(a) Consider a quantum system with Hamiltonian $H=H_{0}+V$, where $H_{0}$ is independent of time. Define the interaction picture corresponding to this Hamiltonian and derive an expression for the time derivative of an operator in the interaction picture, assuming it is independent of time in the Schrödinger picture.
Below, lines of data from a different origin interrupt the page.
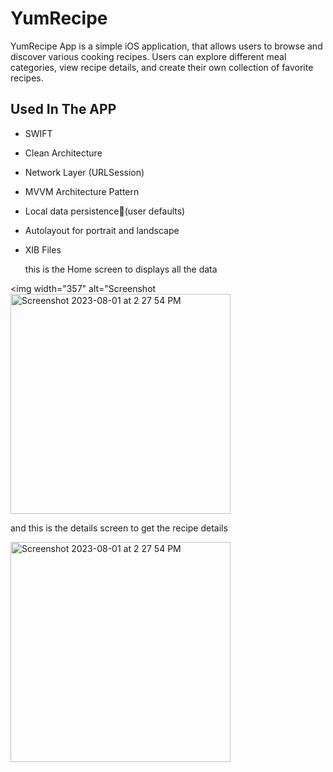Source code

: # YumRecipe

YumRecipe App is a simple iOS application,
that allows users to browse and discover various cooking recipes. Users can explore different meal categories,
view recipe details, and create their own collection of favorite recipes.

## Used In The APP
- SWIFT
- Clean Architecture 
- Network Layer (URLSession)
- MVVM Architecture Pattern
- Local data persistence(ٍuser defaults)
- Autolayout for portrait and landscape 
- XIB Files

  
  this is the Home screen to displays all the data
  
<img width="357" alt="Screenshot <img width="352" alt="Screenshot 2023-08-01 at 2 27 54 PM" src="https://github.com/SHYA95/YumRecipe/assets/101811358/5c055bf6-d63a-40fa-9d05-d4b655500c01">
  
  and this is the details screen to get the recipe details
  
<img width="352" alt="Screenshot 2023-08-01 at 2 27 54 PM" src="https://github.com/SHYA95/YumRecipe/assets/101811358/c4ff91b0-3244-4b45-964a-31c1747207f3">


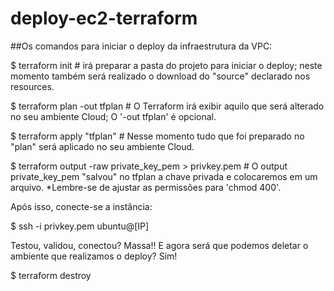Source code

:# deploy-ec2-terraform
##Os comandos para iniciar o deploy da infraestrutura da VPC:

$ terraform init # irá preparar a pasta do projeto para iniciar o deploy; neste momento também será realizado o download do "source" declarado nos resources.

$ terraform plan -out tfplan # O Terraform irá exibir aquilo que será alterado no seu ambiente Cloud; O '-out tfplan' é opcional.

$ terraform apply "tfplan" # Nesse momento tudo que foi preparado no "plan" será aplicado no seu ambiente Cloud.

$ terraform output -raw private_key_pem > privkey.pem # O output private_key_pem "salvou" no tfplan a chave privada e colocaremos em um arquivo. *Lembre-se de ajustar as permissões para 'chmod 400'.

Após isso, conecte-se a instância:

$ ssh -i privkey.pem ubuntu@[IP]

Testou, validou, conectou? Massa!! E agora será que podemos deletar o ambiente que realizamos o deploy? Sim!

$ terraform destroy
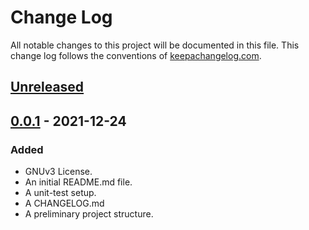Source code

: # Change Log
All notable changes to this project will be documented in this file. This change log follows the conventions of [keepachangelog.com](http://keepachangelog.com/).

## [Unreleased]

## [0.0.1] - 2021-12-24
### Added
- GNUv3 License.
- An initial README.md file.
- A unit-test setup.
- A CHANGELOG.md
- A preliminary project structure.

[Unreleased]: https://github.com/pgegh/collector-core/compare/v0.0.1...HEAD
[0.0.1]: https://github.com/pgegh/collector-core/releases/tag/v0.0.1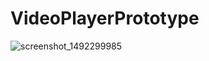 # VideoPlayerPrototype
![screenshot_1492299985](https://cloud.githubusercontent.com/assets/20631330/25068520/4edc6972-2234-11e7-9554-c2a46ceb3dec.png)
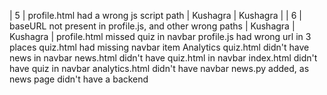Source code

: | 5   | profile.html had a wrong js script path  | Kushagra      | Kushagra     |
| 6   | baseURL not present in profile.js, and other wrong paths        | Kushagra      | Kushagra     |
profile.html missed quiz in navbar
profile.js had wrong url in 3 places
quiz.html had missing navbar item Analytics
quiz.html didn't have news in navbar
news.html didn't have quiz.html in navbar
index.html didn't have quiz in navbar
analytics.html didn't have navbar
news.py added, as news page didn't have a backend
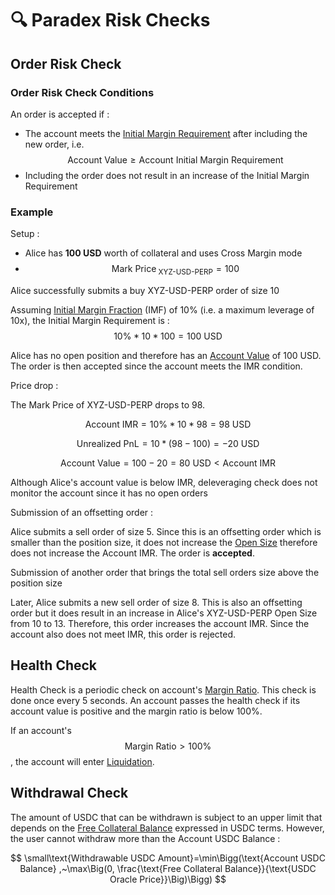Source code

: # 🔍 Paradex Risk Checks

## Order Risk Check

### Order Risk Check Conditions

An order is accepted if :

* The account meets the [Initial Margin Requirement](margin-term-reference.md#margin-requirement) after including the new order, i.e. $$\text{Account Value}\ge\text{Account Initial Margin Requirement}$$
* Including the order does not result in an increase of the Initial Margin Requirement

### Example

Setup :

* Alice has **100 USD** worth of collateral and uses Cross Margin mode
* $$\text{Mark Price}_\text{ XYZ-USD-PERP}=100$$

Alice successfully submits a buy XYZ-USD-PERP order of size 10

Assuming [Initial Margin Fraction](cross-margin-requirement.md#margin-fractions) (IMF) of 10% (i.e. a maximum leverage of 10x), the Initial Margin Requirement is : $$10\%*10*100=100~\text{USD}$$

Alice has no open position and therefore has an [Account Value](margin-term-reference.md#account-value-usd) of 100 USD. The order is then accepted since the account meets the IMR condition.

Price drop :

The Mark Price of XYZ-USD-PERP drops to 98.

$$\text{Account IMR}=10\%*10*98=98~\text{USD}$$

$$\text{Unrealized PnL}=10*(98-100)=-20~ \text{USD}$$

$$\text{Account Value}=100-20=80~\text{USD}<\text{Account IMR}$$

Although Alice's account value is below IMR, deleveraging check does not monitor the account since it has no open orders

Submission of an offsetting order :

Alice submits a sell order of size 5. Since this is an offsetting order which is smaller than the position size, it does not increase the [Open Size](cross-margin-requirement.md#open-sizes) therefore does not increase the Account IMR. The order is **accepted**.

Submission of another order that brings the total sell orders size above the position size

Later, Alice submits a new sell order of size 8. This is also an offsetting order but it does result in an increase in Alice's XYZ-USD-PERP Open Size from 10 to 13. Therefore, this order increases the account IMR. Since the account also does not meet IMR, this order is rejected.

## Health Check

Health Check is a periodic check on account's [Margin Ratio](margin-term-reference.md#margin-ratio). This check is done once every 5 seconds. An account passes the health check if its account value is positive and the margin ratio is below 100%.

If an account's $$\text{Margin Ratio}>\text{100%}$$, the account will enter [Liquidation](liquidations.md).

## Withdrawal Check

The amount of USDC that can be withdrawn is subject to an upper limit that depends on the [Free Collateral Balance](margin-term-reference.md#free-collateral-balance-usd) expressed in USDC terms. However, the user cannot withdraw more than the Account USDC Balance :

$$
\small\text{Withdrawable USDC Amount}=\min\Bigg(\text{Account USDC Balance} ,~\max\Big(0, \frac{\text{Free Collateral Balance}}{\text{USDC Oracle Price}}\Big)\Bigg)
$$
(b) The Pauli matrices $\boldsymbol{\sigma}=\left(\sigma_{1}, \sigma_{2}, \sigma_{3}\right)$ satisfy

$$\sigma_{i} \sigma_{j}=\delta_{i j}+i \epsilon_{i j k} \sigma_{k}$$

Explain briefly how these properties allow $\sigma$ to be used to describe a quantum system with spin $\frac{1}{2}$.

(c) A particle with spin $\frac{1}{2}$ has position and momentum operators $\hat{\mathbf{x}}=\left(\hat{x}_{1}, \hat{x}_{2}, \hat{x}_{3}\right)$ and $\hat{\mathbf{p}}=\left(\hat{p}_{1}, \hat{p}_{2}, \hat{p}_{3}\right)$. The unitary operator corresponding to a rotation through an angle $\theta$ about an axis $\mathbf{n}$ is $U=\exp (-i \theta \mathbf{n} \cdot \mathbf{J} / \hbar)$ where $\mathbf{J}$ is the total angular momentum. Check this statement by considering the effect of an infinitesimal rotation on $\hat{\mathbf{x}}, \hat{\mathbf{p}}$ and $\boldsymbol{\sigma}$.

(d) Suppose that the particle in part (c) has Hamiltonian $H=H_{0}+V$ with

$$H_{0}=\frac{1}{2 m} \hat{\mathbf{p}}^{2}+\alpha \mathbf{L} \cdot \boldsymbol{\sigma} \quad \text { and } \quad V=B \sigma_{3}$$

where $\mathbf{L}$ is the orbital angular momentum and $\alpha, B$ are constants. Show that all components of $\mathbf{J}$ are independent of time in the interaction picture. Is this true in the Heisenberg picture?

[You may quote commutation relations of $\mathbf{L}$ with $\hat{\mathbf{x}}$ and $\hat{\mathbf{p}}$.]